Have you ever wondered how information is transmitted over the internet? In this example, a server on the left sends a webpage to the user on the right. The application (the web server) passes the contents of the page to TCP (which is built into the server’s operating system). TCP slices the webpage into smaller chunks of data called packets. The packets are like little envelopes containing part of the entire transmission—they’re labeled with a destination address (where it’s going) and a source address (where it came from).
Then IP takes over, forwarding packets from router to router across the internet until it arrives at the user’s computer. Routers speak to each other and to other computers using IP. Since routers are connected to the internet, they have IP addresses, too. Every computer on the internet is connected to a router, and all routers are connected to at least one (and usually more than one) other router, linking up the networks that make up the internet. This chatter between the routers also keeps the internet decentralized and fault-tolerant. Even if one path out of a router goes down (a networking cable gets cut, a router breaks, the power to a router goes out), as long as there’s another connection out of that router, then your packet will get forwarded. Networks fail, so good, fault-tolerant network design involves having alternate paths into and out of a network.

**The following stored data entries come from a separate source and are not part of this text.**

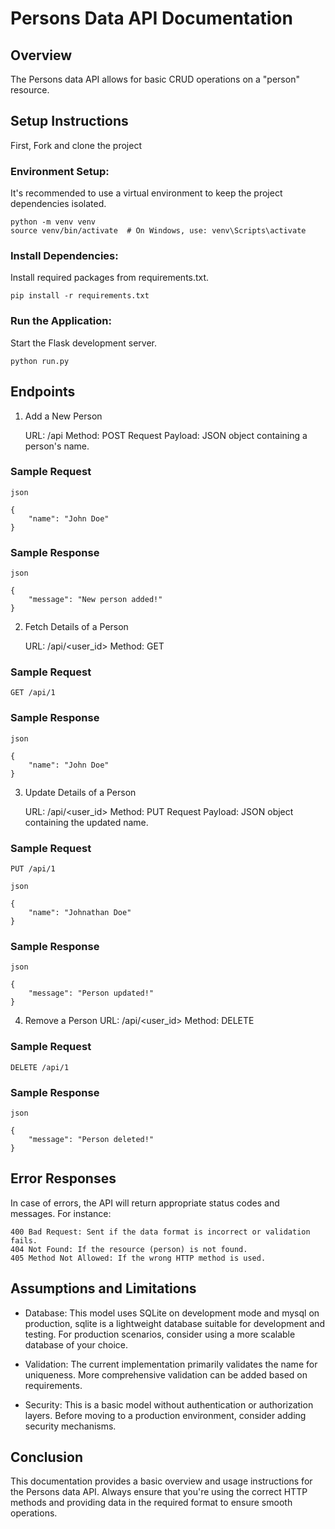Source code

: # Persons Data API Documentation

## Overview

The Persons data API allows for basic CRUD operations on a "person" resource.

## Setup Instructions

First, Fork and clone the project

### Environment Setup:

It's recommended to use a virtual environment to keep the project dependencies isolated.

```
python -m venv venv
source venv/bin/activate  # On Windows, use: venv\Scripts\activate

```
### Install Dependencies:
Install required packages from requirements.txt.

`pip install -r requirements.txt`

### Run the Application:

Start the Flask development server.

`python run.py`

## Endpoints

1. Add a New Person

    URL: /api
    Method: POST
    Request Payload: JSON object containing a person's name.

### Sample Request
```
json

{
    "name": "John Doe"
}

```

### Sample Response
```
json

{
    "message": "New person added!"
}
```


2. Fetch Details of a Person

    URL: /api/<user_id>
    Method: GET

### Sample Request
`GET /api/1`

### Sample Response

```
json

{
    "name": "John Doe"
}
```

3. Update Details of a Person

    URL: /api/<user_id>
    Method: PUT
    Request Payload: JSON object containing the updated name.

### Sample Request
`PUT /api/1`

```
json

{
    "name": "Johnathan Doe"
}

```

### Sample Response
```
json

{
    "message": "Person updated!"
}

```

4. Remove a Person
    URL: /api/<user_id>
    Method: DELETE

### Sample Request
`DELETE /api/1`

### Sample Response
```
json

{
    "message": "Person deleted!"
}
```

## Error Responses
In case of errors, the API will return appropriate status codes and messages. For instance:

    400 Bad Request: Sent if the data format is incorrect or validation fails.
    404 Not Found: If the resource (person) is not found.
    405 Method Not Allowed: If the wrong HTTP method is used.

## Assumptions and Limitations

- Database: This model uses SQLite on development mode and mysql on production, sqlite is a lightweight database suitable for development and testing. For production scenarios, consider using a more scalable database of your choice.

- Validation: The current implementation primarily validates the name for uniqueness. More comprehensive validation can be added based on requirements.

- Security: This is a basic model without authentication or authorization layers. Before moving to a production environment, consider adding security mechanisms.

## Conclusion

This documentation provides a basic overview and usage instructions for the Persons data API. Always ensure that you're using the correct HTTP methods and providing data in the required format to ensure smooth operations.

Routers try and find the optimal route for each packet’s journey, so sometimes packets take different routes, and occasionally arrive out of order. TCP running on the receiving system on the right checks that all packets have arrived, requests that damaged or lost packets be resent, puts them in the right order, and sends a perfect, exact copy of the web page to your browser. TCP (Transmission Control Protocol) works its magic at the start and endpoint of the trip—on both your computer and on the destination computer you’re communicating with.

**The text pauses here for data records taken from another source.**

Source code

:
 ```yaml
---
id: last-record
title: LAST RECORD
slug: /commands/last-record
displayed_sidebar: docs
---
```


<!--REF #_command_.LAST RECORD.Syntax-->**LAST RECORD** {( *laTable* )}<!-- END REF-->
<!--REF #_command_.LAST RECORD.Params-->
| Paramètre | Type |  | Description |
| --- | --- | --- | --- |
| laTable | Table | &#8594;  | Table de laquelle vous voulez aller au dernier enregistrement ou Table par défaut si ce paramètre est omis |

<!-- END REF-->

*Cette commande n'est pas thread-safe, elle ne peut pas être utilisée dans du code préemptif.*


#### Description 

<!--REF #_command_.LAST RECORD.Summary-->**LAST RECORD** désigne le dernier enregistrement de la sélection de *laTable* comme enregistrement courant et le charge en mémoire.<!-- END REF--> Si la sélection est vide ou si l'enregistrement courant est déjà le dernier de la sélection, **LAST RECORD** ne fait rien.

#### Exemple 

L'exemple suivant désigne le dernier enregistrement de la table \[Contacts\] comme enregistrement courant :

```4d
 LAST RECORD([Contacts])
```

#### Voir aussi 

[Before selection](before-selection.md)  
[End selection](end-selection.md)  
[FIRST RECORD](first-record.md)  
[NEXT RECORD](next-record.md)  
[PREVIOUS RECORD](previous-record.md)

This progression—application at the source to TCP at the source (slice up the data being sent), to IP (for forwarding among routers), to TCP at the destination (put the transmission back together and make sure it’s perfect), to application at the destination—takes place in both directions, starting at the server for messages coming to you, and starting on your computer when you’re sending messages to another computer.

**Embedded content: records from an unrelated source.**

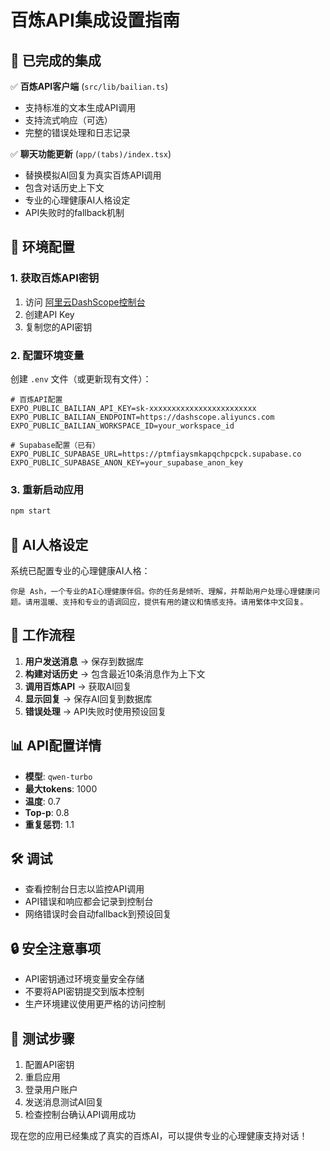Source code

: # 百炼API集成设置指南

## 🚀 已完成的集成

✅ **百炼API客户端** (`src/lib/bailian.ts`)
- 支持标准的文本生成API调用
- 支持流式响应（可选）
- 完整的错误处理和日志记录

✅ **聊天功能更新** (`app/(tabs)/index.tsx`)
- 替换模拟AI回复为真实百炼API调用
- 包含对话历史上下文
- 专业的心理健康AI人格设定
- API失败时的fallback机制

## 🔧 环境配置

### 1. 获取百炼API密钥

1. 访问 [阿里云DashScope控制台](https://dashscope.console.aliyun.com/)
2. 创建API Key
3. 复制您的API密钥

### 2. 配置环境变量

创建 `.env` 文件（或更新现有文件）：

```env
# 百炼API配置
EXPO_PUBLIC_BAILIAN_API_KEY=sk-xxxxxxxxxxxxxxxxxxxxxxxx
EXPO_PUBLIC_BAILIAN_ENDPOINT=https://dashscope.aliyuncs.com
EXPO_PUBLIC_BAILIAN_WORKSPACE_ID=your_workspace_id

# Supabase配置（已有）
EXPO_PUBLIC_SUPABASE_URL=https://ptmfiaysmkapqchpcpck.supabase.co
EXPO_PUBLIC_SUPABASE_ANON_KEY=your_supabase_anon_key
```

### 3. 重新启动应用

```bash
npm start
```

## 🤖 AI人格设定

系统已配置专业的心理健康AI人格：

```
你是 Ash，一个专业的AI心理健康伴侣。你的任务是倾听、理解，并帮助用户处理心理健康问题。请用温暖、支持和专业的语调回应，提供有用的建议和情感支持。请用繁体中文回复。
```

## 🔄 工作流程

1. **用户发送消息** → 保存到数据库
2. **构建对话历史** → 包含最近10条消息作为上下文
3. **调用百炼API** → 获取AI回复
4. **显示回复** → 保存AI回复到数据库
5. **错误处理** → API失败时使用预设回复

## 📊 API配置详情

- **模型**: `qwen-turbo`
- **最大tokens**: 1000
- **温度**: 0.7
- **Top-p**: 0.8
- **重复惩罚**: 1.1

## 🛠️ 调试

- 查看控制台日志以监控API调用
- API错误和响应都会记录到控制台
- 网络错误时会自动fallback到预设回复

## 🔒 安全注意事项

- API密钥通过环境变量安全存储
- 不要将API密钥提交到版本控制
- 生产环境建议使用更严格的访问控制

## 📱 测试步骤

1. 配置API密钥
2. 重启应用
3. 登录用户账户
4. 发送消息测试AI回复
5. 检查控制台确认API调用成功

现在您的应用已经集成了真实的百炼AI，可以提供专业的心理健康支持对话！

IP Addresses and Domain Names
Every device on the internet (personal computer, a tablet, a smartphone, etc.) is assigned a unique identifying number called an IP (Internet Protocol) address. Originally, the IPv4 (version 4) standard was used. It had a format of four numbers with values ranging from 0 and 255 separated by a period. For example, the domain Dell.com has the IPv4 address 126.96.36.199. The IPv4 standard has a limit of 4,294,967,296 possible addresses. As the use of the internet has grown, the number of IP addresses needed has increased to the point where the use of IPv4 addresses will be exhausted. This has led to the new IPv6 standard. The IPv6 standard is formatted as eight groups of four hexadecimal digits, such as 2001:0db8:85a3:0042:1000:8a2e:0370:7334. The IPv6 standard has a limit of 3.4×1038 possible addresses. For example, the domain LinkedIn.com has an IPv6 address of: [2620:109:c002::6cae:a0a]. You probably noticed that the address has only five groups of numbers. That’s because IPv6 allows the use of two semi-colons ( :: ) to indicate groups that are all zeroes and do not need to be displayed.
Domain Name System
If you had to try to remember the IP address of every web site you wanted to access, the internet would not be nearly as easy to use. A domain name is a user-friendly name, convenient for remembering a website. These names generally consist of a descriptive word followed by a dot (period) and the Top-Level Domain (TLD). For example, Wikipedia’s domain name is wikipedia.org. Wikipedia describes the organization and .org is the TLD. Other well-known TLDs include .com, .net, and .gov. The Domain Name System (DNS) acts as the directory of websites on the internet.